- Born: 24 October 1923 London, England
- Died: 6 August 2000 (aged 76) London, England
- Resting place: Church of St Candida and Holy Cross, Whitchurch Canonicorum, Dorset
- Education: Brentwood School, Essex; The Crypt School; Bembridge School; St Edmund Hall, Oxford;
- Known for: Broadcast journalism
- Political party: Liberal (1959)
- Spouse: Katherine Ainslie ​ ​(m. 1965; div. 1986)​
- Children: 2
- Allegiance: United Kingdom
- Branch: British Army
- Service years: 1943–1947
- Rank: Lieutenant
- Unit: Royal Artillery
- Conflicts: Second World War

= Robin Day =

British broadcaster (1923–2000)

Sir Robin Day (24 October 1923 – 6 August 2000) was an English political journalist and television and radio broadcaster.

Day's obituary in The Guardian by Dick Taverne stated that he was "the most outstanding television journalist of his generation.
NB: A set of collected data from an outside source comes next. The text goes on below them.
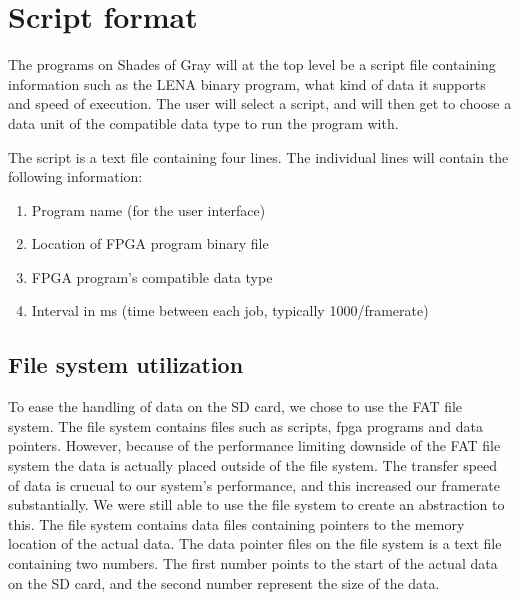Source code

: \section{Script format}

The programs on { Shades of Gray} will at the top level be a script file containing information such as the LENA binary program, what kind of data it supports and speed of execution. The user will select a script, and will then get to choose a data unit of the compatible data type to run the program with.

The script is a text file containing four lines. The individual lines will contain the following information:

\begin{enumerate}
\item Program name (for the user interface)
\item Location of FPGA program binary file
\item FPGA program's compatible data type
\item Interval in ms (time between each job, typically 1000/framerate)
\end{enumerate}

\subsection{File system utilization}
{
To ease the handling of data on the SD card, we chose to use the FAT file system. The file system contains files such as scripts, fpga programs and data pointers. However, because of the performance limiting downside of the FAT file system the data is actually placed outside of the file system. The transfer speed of data is crucual to our system's performance, and this increased our framerate substantially. We were still able to use the file system to create an abstraction to this. The file system contains data files containing pointers to the memory location of the actual data. The data pointer files on the file system is a text file containing two numbers. The first number points to the start of the actual data on the SD card, and the second number represent the size of the data.
}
He transformed the television interview, changed the relationship between politicians and television, and strove to assert balance and rationality into the medium's treatment of current affairs".

==Early life==
Robin Day was born on 24 October 1923 in Hampstead Garden Suburb, London, the youngest of four children of William Day (c. 1885 – c. 1948), a Post Office telephone engineer who became a GPO administrative manager, and his wife Florence. He received his early formal education at Brentwood School from 1934 to 1938, briefly attended the Crypt School, Gloucester, and later Bembridge School on the Isle of Wight.

During World War II, he received a commission into the British Army's Royal Artillery, with which he served from 1943. He was deployed to East Africa and saw little action. He was discharged from the British Army in 1947 with the rank of Lieutenant, and went up to St Edmund Hall, Oxford, to read law. While at university, he was elected president of the Oxford Union debating society, and also took part in a debating tour of the United States of America, run by the English-Speaking Union.

He was called to the Bar at Middle Temple in 1952, but practised law only briefly.

==Journalistic career==

Day spent almost his entire working life in journalism. He rose to prominence on the new Independent Television News (ITN) from 1955. According to Dick Taverne, Day first came to notice by interviewing Sir Kenneth Clark, then chairman of the regulator Independent Television Authority (ITA). The ITA had proposed to cut ITN's broadcasting hours and finances. Day's direct, non-deferential approach was then entirely new. He was the first British journalist to interview Egypt's President Nasser following the Suez Crisis.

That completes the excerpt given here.